**ABOUT THIS TASK**.
Extract precisely the lines of the entries below, from the first line through the line containing "## Analogies for Better Understanding".

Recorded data

◇ ◇ ◇ ◇

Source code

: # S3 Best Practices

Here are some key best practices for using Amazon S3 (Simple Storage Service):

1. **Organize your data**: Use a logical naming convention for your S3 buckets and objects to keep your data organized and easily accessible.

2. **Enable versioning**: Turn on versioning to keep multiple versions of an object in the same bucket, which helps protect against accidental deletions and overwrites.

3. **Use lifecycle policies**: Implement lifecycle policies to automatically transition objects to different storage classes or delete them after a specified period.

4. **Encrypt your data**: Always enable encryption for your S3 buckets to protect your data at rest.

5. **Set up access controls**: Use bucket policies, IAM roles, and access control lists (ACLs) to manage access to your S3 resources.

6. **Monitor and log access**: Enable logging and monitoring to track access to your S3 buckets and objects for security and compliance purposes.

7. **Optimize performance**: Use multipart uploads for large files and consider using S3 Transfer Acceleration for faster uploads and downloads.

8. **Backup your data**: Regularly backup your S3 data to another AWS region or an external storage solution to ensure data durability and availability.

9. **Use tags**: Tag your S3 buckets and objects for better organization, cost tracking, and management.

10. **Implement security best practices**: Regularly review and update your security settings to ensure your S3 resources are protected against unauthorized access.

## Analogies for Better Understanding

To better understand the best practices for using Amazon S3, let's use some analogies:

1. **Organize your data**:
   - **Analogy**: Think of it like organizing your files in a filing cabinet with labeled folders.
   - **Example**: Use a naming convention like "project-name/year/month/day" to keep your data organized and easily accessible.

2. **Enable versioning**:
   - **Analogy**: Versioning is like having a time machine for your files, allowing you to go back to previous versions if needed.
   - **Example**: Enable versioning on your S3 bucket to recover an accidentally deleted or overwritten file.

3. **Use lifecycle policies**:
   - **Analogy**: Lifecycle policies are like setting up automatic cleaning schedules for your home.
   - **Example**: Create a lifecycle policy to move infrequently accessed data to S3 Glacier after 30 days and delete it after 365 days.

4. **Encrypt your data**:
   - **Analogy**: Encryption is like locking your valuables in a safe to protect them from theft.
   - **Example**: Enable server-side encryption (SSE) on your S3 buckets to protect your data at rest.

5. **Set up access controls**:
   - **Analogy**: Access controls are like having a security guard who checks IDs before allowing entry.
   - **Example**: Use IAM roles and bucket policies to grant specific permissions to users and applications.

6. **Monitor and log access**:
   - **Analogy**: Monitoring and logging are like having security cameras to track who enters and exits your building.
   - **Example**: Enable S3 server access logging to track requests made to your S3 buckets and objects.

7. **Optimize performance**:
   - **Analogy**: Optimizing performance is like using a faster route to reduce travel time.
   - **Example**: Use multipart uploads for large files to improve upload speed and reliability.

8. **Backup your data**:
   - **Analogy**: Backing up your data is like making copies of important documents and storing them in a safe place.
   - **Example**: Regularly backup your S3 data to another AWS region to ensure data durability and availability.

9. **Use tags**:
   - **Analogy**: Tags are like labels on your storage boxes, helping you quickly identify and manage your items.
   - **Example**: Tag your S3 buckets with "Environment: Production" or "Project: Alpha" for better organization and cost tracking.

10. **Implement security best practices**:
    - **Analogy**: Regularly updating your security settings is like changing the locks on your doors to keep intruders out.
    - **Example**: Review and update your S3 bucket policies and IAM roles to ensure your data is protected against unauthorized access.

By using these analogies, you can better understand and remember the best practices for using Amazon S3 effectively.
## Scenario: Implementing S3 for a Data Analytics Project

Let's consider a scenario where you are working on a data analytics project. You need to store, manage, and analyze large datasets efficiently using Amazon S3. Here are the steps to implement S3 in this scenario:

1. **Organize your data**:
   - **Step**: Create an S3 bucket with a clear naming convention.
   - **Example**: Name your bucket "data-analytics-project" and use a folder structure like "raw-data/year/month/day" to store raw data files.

◇ ◇ ◇ ◇

**SOLUTION BELOW**.
Source code

: # S3 Best Practices

Here are some key best practices for using Amazon S3 (Simple Storage Service):

1. **Organize your data**: Use a logical naming convention for your S3 buckets and objects to keep your data organized and easily accessible.

2. **Enable versioning**: Turn on versioning to keep multiple versions of an object in the same bucket, which helps protect against accidental deletions and overwrites.

3. **Use lifecycle policies**: Implement lifecycle policies to automatically transition objects to different storage classes or delete them after a specified period.

4. **Encrypt your data**: Always enable encryption for your S3 buckets to protect your data at rest.

5. **Set up access controls**: Use bucket policies, IAM roles, and access control lists (ACLs) to manage access to your S3 resources.

6. **Monitor and log access**: Enable logging and monitoring to track access to your S3 buckets and objects for security and compliance purposes.

7. **Optimize performance**: Use multipart uploads for large files and consider using S3 Transfer Acceleration for faster uploads and downloads.

8. **Backup your data**: Regularly backup your S3 data to another AWS region or an external storage solution to ensure data durability and availability.

9. **Use tags**: Tag your S3 buckets and objects for better organization, cost tracking, and management.

10. **Implement security best practices**: Regularly review and update your security settings to ensure your S3 resources are protected against unauthorized access.

## Analogies for Better Understanding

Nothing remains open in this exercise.